Mi dicono esserci a volte delle incompatibilità con la vita e quindi il battito si interrompe, mi aggrappo a questa spiegazione cercando di sollevare un pochino il mio dolore. Meglio ora che dopo. E se fosse nato con una malformazione? Come avrebbe vissuto? Tanti interrogativi nella testa e nessuna risposta certa. Nessuno me lo saprà mai dire. Cucù è scivolato via in acqua. Questa è una cosa che mi rattrista molto. In ospedale, ho cercato di pensare a qualcosa di bello, Natale era alle porte, quindi anche il compleanno di Mia. Così ho deciso di spendere le mie energie e giornate per lei.
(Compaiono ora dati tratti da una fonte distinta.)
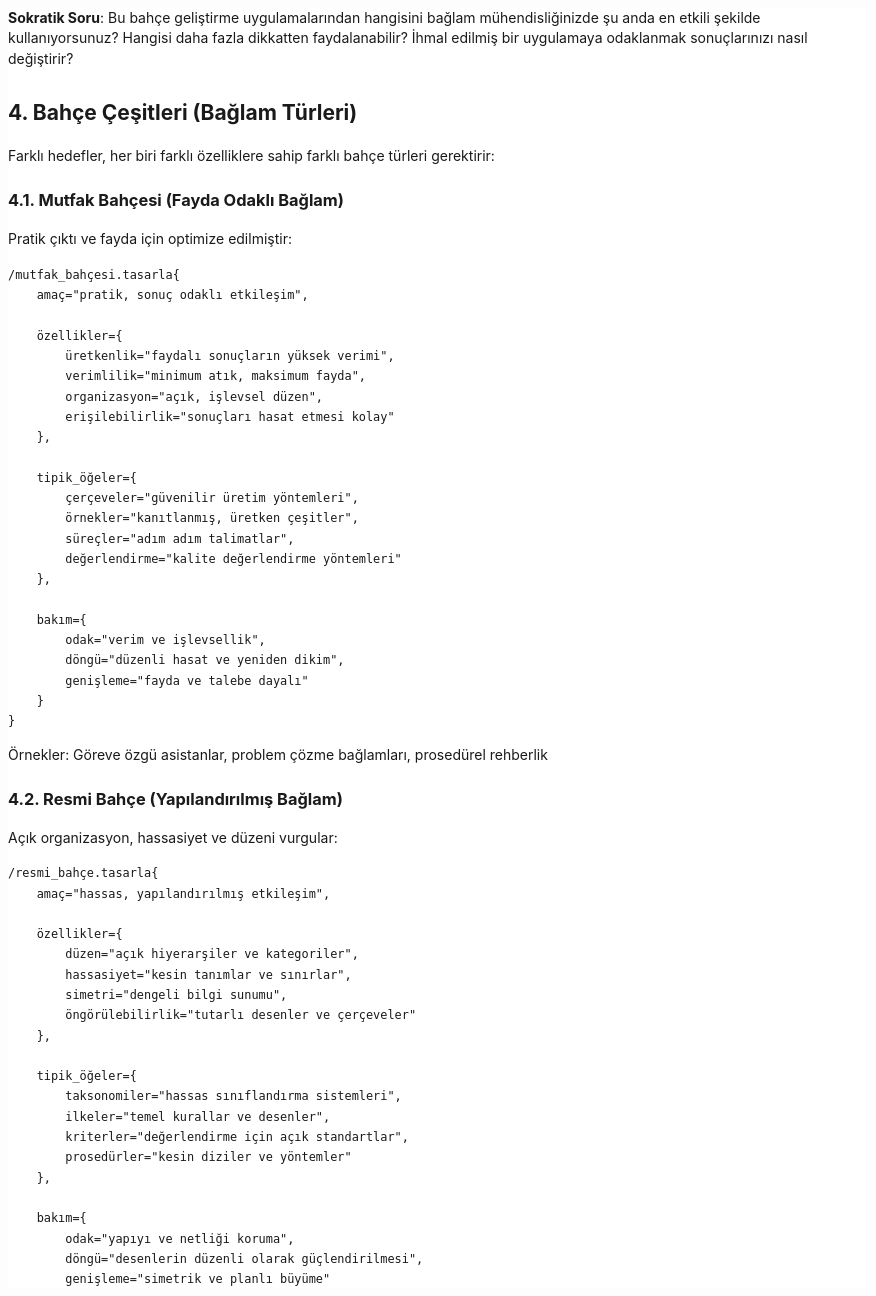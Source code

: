 **Sokratik Soru**: Bu bahçe geliştirme uygulamalarından hangisini bağlam mühendisliğinizde şu anda en etkili şekilde kullanıyorsunuz? Hangisi daha fazla dikkatten faydalanabilir? İhmal edilmiş bir uygulamaya odaklanmak sonuçlarınızı nasıl değiştirir?

## 4. Bahçe Çeşitleri (Bağlam Türleri)

Farklı hedefler, her biri farklı özelliklere sahip farklı bahçe türleri gerektirir:

### 4.1. Mutfak Bahçesi (Fayda Odaklı Bağlam)

Pratik çıktı ve fayda için optimize edilmiştir:

```
/mutfak_bahçesi.tasarla{
    amaç="pratik, sonuç odaklı etkileşim",
    
    özellikler={
        üretkenlik="faydalı sonuçların yüksek verimi",
        verimlilik="minimum atık, maksimum fayda",
        organizasyon="açık, işlevsel düzen",
        erişilebilirlik="sonuçları hasat etmesi kolay"
    },
    
    tipik_öğeler={
        çerçeveler="güvenilir üretim yöntemleri",
        örnekler="kanıtlanmış, üretken çeşitler",
        süreçler="adım adım talimatlar",
        değerlendirme="kalite değerlendirme yöntemleri"
    },
    
    bakım={
        odak="verim ve işlevsellik",
        döngü="düzenli hasat ve yeniden dikim",
        genişleme="fayda ve talebe dayalı"
    }
}
```

Örnekler: Göreve özgü asistanlar, problem çözme bağlamları, prosedürel rehberlik

### 4.2. Resmi Bahçe (Yapılandırılmış Bağlam)

Açık organizasyon, hassasiyet ve düzeni vurgular:

```
/resmi_bahçe.tasarla{
    amaç="hassas, yapılandırılmış etkileşim",
    
    özellikler={
        düzen="açık hiyerarşiler ve kategoriler",
        hassasiyet="kesin tanımlar ve sınırlar",
        simetri="dengeli bilgi sunumu",
        öngörülebilirlik="tutarlı desenler ve çerçeveler"
    },
    
    tipik_öğeler={
        taksonomiler="hassas sınıflandırma sistemleri",
        ilkeler="temel kurallar ve desenler",
        kriterler="değerlendirme için açık standartlar",
        prosedürler="kesin diziler ve yöntemler"
    },
    
    bakım={
        odak="yapıyı ve netliği koruma",
        döngü="desenlerin düzenli olarak güçlendirilmesi",
        genişleme="simetrik ve planlı büyüme"
```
Ho organizzato anche un calendario dell’Avvento da scartare dal 1° al 24 dicembre. Ho fatto una lista e sono andata a comprare ogni regalino per lei e l’ho incartato. Mi ha aiutato a non pensare e a farmi star bene.

In quei giorni ho pensato anche a come aiutare le donne e le mamme che hanno vissuto i miei stessi drammi, chi più chi meno, è sempre un grande dolore e con le mie esperienze, dico sempre che ho avuto più gravidanze che figli, volevo capire come dar voce al grande dolore che ci portiamo dentro. Due mesi fa ho chiesto a Gloriana se potevo scrivere queste mie esperienze sul sito Supermamma. E finalmente sono riuscita a farlo.

Credetemi, so come vi sentite. Impotenti. A me ha aiutato tanto avere Mia questa volta, ma quando lei non c’era, è stato difficile accettare il tempo vuoto attorno a me.

Poi tutte ti dicono di essere incinte. Non c’è cosa peggiore. Le altre sì, tu no.  Però c’ho creduto amiche mie e ci credo tutt’ora. La luce in fondo al tunnel io la vedo. Non smetterò mai di pensare a Cucù, rimarrà nel mio cuore per tutta la vita, ma credo anche che per tutto c’è un destino.

Ci sono dei giorni che vorrei piangere, ma poi mi rialzo. Ho una nanetta bionda con occhi verdi accanto a me. Un dono.

Vorrei avere una bacchetta magica per aiutare me e voi. A te donna che ancora non hai avuto questo regalo, ti abbraccio forte. So cosa vuol dire. Ti auguro di realizzare il tuo desiderio più grande.

Quattro articoli per quattro gravidanza. Questa è la mia storia.